TASK OBJECTIVE>
Please copy the data below exactly, from its first line through the line holding "null default must", and skip the pictures.

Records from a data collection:

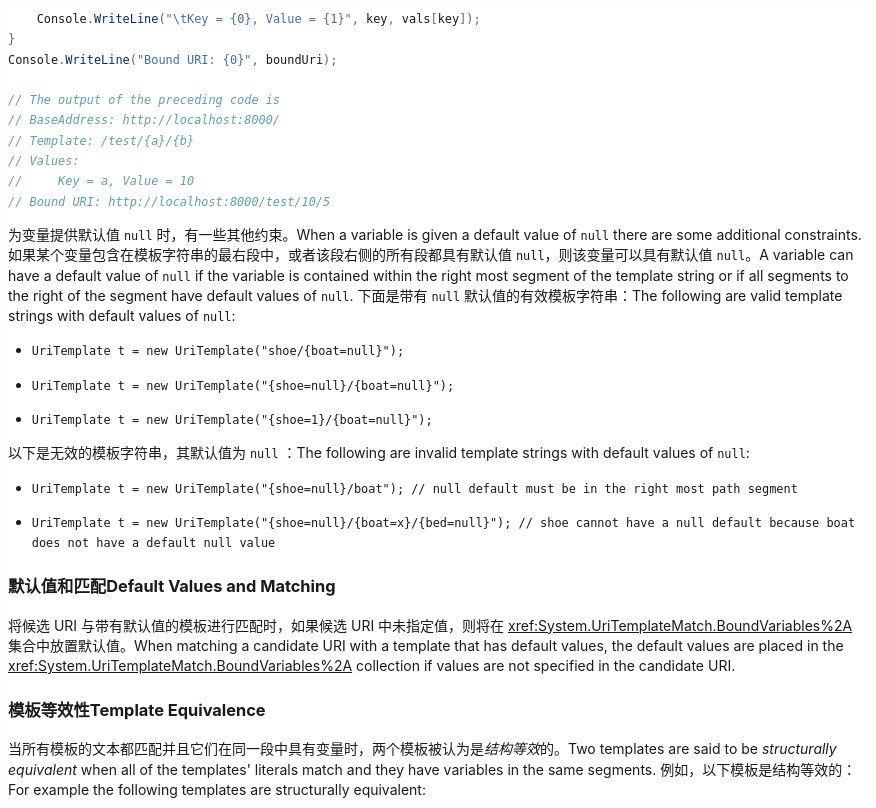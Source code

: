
 ```csharp
    Console.WriteLine("\tKey = {0}, Value = {1}", key, vals[key]);  
}  
Console.WriteLine("Bound URI: {0}", boundUri);  
  
// The output of the preceding code is  
// BaseAddress: http://localhost:8000/  
// Template: /test/{a}/{b}  
// Values:  
//     Key = a, Value = 10  
// Bound URI: http://localhost:8000/test/10/5  
```  
  
<span data-ttu-id="8ac9a-221">为变量提供默认值 `null` 时，有一些其他约束。</span><span class="sxs-lookup"><span data-stu-id="8ac9a-221">When a variable is given a default value of `null` there are some additional constraints.</span></span> <span data-ttu-id="8ac9a-222">如果某个变量包含在模板字符串的最右段中，或者该段右侧的所有段都具有默认值 `null`，则该变量可以具有默认值 `null`。</span><span class="sxs-lookup"><span data-stu-id="8ac9a-222">A variable can have a default value of `null` if the variable is contained within the right most segment of the template string or if all segments to the right of the segment have default values of `null`.</span></span> <span data-ttu-id="8ac9a-223">下面是带有 `null` 默认值的有效模板字符串：</span><span class="sxs-lookup"><span data-stu-id="8ac9a-223">The following are valid template strings with default values of `null`:</span></span>  
  
- `UriTemplate t = new UriTemplate("shoe/{boat=null}");`

- `UriTemplate t = new UriTemplate("{shoe=null}/{boat=null}");`
  
- `UriTemplate t = new UriTemplate("{shoe=1}/{boat=null}");`

 <span data-ttu-id="8ac9a-224">以下是无效的模板字符串，其默认值为 `null` ：</span><span class="sxs-lookup"><span data-stu-id="8ac9a-224">The following are invalid template strings with default values of `null`:</span></span>  
  
- `UriTemplate t = new UriTemplate("{shoe=null}/boat"); // null default must be in the right most path segment`
  
- `UriTemplate t = new UriTemplate("{shoe=null}/{boat=x}/{bed=null}"); // shoe cannot have a null default because boat does not have a default null value`

### <a name="default-values-and-matching"></a><span data-ttu-id="8ac9a-225">默认值和匹配</span><span class="sxs-lookup"><span data-stu-id="8ac9a-225">Default Values and Matching</span></span>  
 <span data-ttu-id="8ac9a-226">将候选 URI 与带有默认值的模板进行匹配时，如果候选 URI 中未指定值，则将在 <xref:System.UriTemplateMatch.BoundVariables%2A> 集合中放置默认值。</span><span class="sxs-lookup"><span data-stu-id="8ac9a-226">When matching a candidate URI with a template that has default values, the default values are placed in the <xref:System.UriTemplateMatch.BoundVariables%2A> collection if values are not specified in the candidate URI.</span></span>  
  
### <a name="template-equivalence"></a><span data-ttu-id="8ac9a-227">模板等效性</span><span class="sxs-lookup"><span data-stu-id="8ac9a-227">Template Equivalence</span></span>  
 <span data-ttu-id="8ac9a-228">当所有模板的文本都匹配并且它们在同一段中具有变量时，两个模板被认为是*结构等效*的。</span><span class="sxs-lookup"><span data-stu-id="8ac9a-228">Two templates are said to be *structurally equivalent* when all of the templates' literals match and they have variables in the same segments.</span></span> <span data-ttu-id="8ac9a-229">例如，以下模板是结构等效的：</span><span class="sxs-lookup"><span data-stu-id="8ac9a-229">For example the following templates are structurally equivalent:</span></span>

ANSWER TO THE EXERCISE>
Source code

:
 ```csharp
    Console.WriteLine("\tKey = {0}, Value = {1}", key, vals[key]);  
}  
Console.WriteLine("Bound URI: {0}", boundUri);  
  
// The output of the preceding code is  
// BaseAddress: http://localhost:8000/  
// Template: /test/{a}/{b}  
// Values:  
//     Key = a, Value = 10  
// Bound URI: http://localhost:8000/test/10/5  
```  
  
<span data-ttu-id="8ac9a-221">为变量提供默认值 `null` 时，有一些其他约束。</span><span class="sxs-lookup"><span data-stu-id="8ac9a-221">When a variable is given a default value of `null` there are some additional constraints.</span></span> <span data-ttu-id="8ac9a-222">如果某个变量包含在模板字符串的最右段中，或者该段右侧的所有段都具有默认值 `null`，则该变量可以具有默认值 `null`。</span><span class="sxs-lookup"><span data-stu-id="8ac9a-222">A variable can have a default value of `null` if the variable is contained within the right most segment of the template string or if all segments to the right of the segment have default values of `null`.</span></span> <span data-ttu-id="8ac9a-223">下面是带有 `null` 默认值的有效模板字符串：</span><span class="sxs-lookup"><span data-stu-id="8ac9a-223">The following are valid template strings with default values of `null`:</span></span>  
  
- `UriTemplate t = new UriTemplate("shoe/{boat=null}");`

- `UriTemplate t = new UriTemplate("{shoe=null}/{boat=null}");`
  
- `UriTemplate t = new UriTemplate("{shoe=1}/{boat=null}");`

 <span data-ttu-id="8ac9a-224">以下是无效的模板字符串，其默认值为 `null` ：</span><span class="sxs-lookup"><span data-stu-id="8ac9a-224">The following are invalid template strings with default values of `null`:</span></span>  
  
- `UriTemplate t = new UriTemplate("{shoe=null}/boat"); // null default must be in the right most path segment`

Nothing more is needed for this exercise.